While the new approach has delivered real value, many data lakes have a critical blind spot: exposing sensitive data. Until you start working with the data, you don’t know what you don’t know. And that can be fatal.
Take personally identifiable information (PII), such as Tax IDs, email addresses, and credit card numbers. Many industries have established regulations on how to protect this information to safeguard their customers (and themselves) from fraud. Elaborate encryption and obfuscation methods have been developed to hide sensitive information yet still enable the business to use it for automated processes and analytic insights.
But you can only protect PII if you know you have PII, and it’s harder to detect in the data lake than in traditional databases, for several reasons:
- Load-first approach: Data warehouses required a lot of analysis, transformation, and modeling before data could be loaded. This provided a natural (but slow) gate to identify columns with sensitive data and apply protection on the way in. The agile data lake approach of loading everything and structuring and protecting just the data being used leaves a lot of untouched data fields that could be land mines of PII.
- Schema on read: If it’s not detected, it’s not protected. It’s well known that common data quality issues, such as embedded delimiters and control characters, are not detected by Hadoop. These issues cause “column shifting”, where queries start seeing values from Column C in Column D. When this happens in a query you get a wrong answer; when it happens with PII you get a lawsuit.

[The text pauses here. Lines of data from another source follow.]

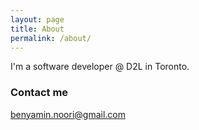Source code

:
 ```yaml
---
layout: page
title: About
permalink: /about/
---
```


I'm a software developer @ D2L in Toronto.

### Contact me

[benyamin.noori@gmail.com](mailto:benyamin.noori@gmail.com)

If Column C contains PII and the program is supposed to be encrypting it, column shifting could expose the PII in column D. And nothing will notify you of the problem.
- Complex PII logic: It is hard to detect PII data, because by definition there are millions of distinct values that are frequently changing. Scanning entire files for common patterns frequently produces overwhelming numbers of false positives (9 digit strings could be SSNs, product identifiers, or random keys) and false negatives (such as non-standard address formats or data entry errors). Robust PII logic uses many types of metadata to increase the accuracy of detection, such as source data record layouts, data profiling statistics, and expected data patterns.
The potential cost of unprotected data in the lake is enormous. In a recent study, the Ponemon Institute* measured the average cost of a data breach at $3.6 million, or $158 per data record. For large consumer businesses with millions of customers, unprotected data represents a billion dollar risk.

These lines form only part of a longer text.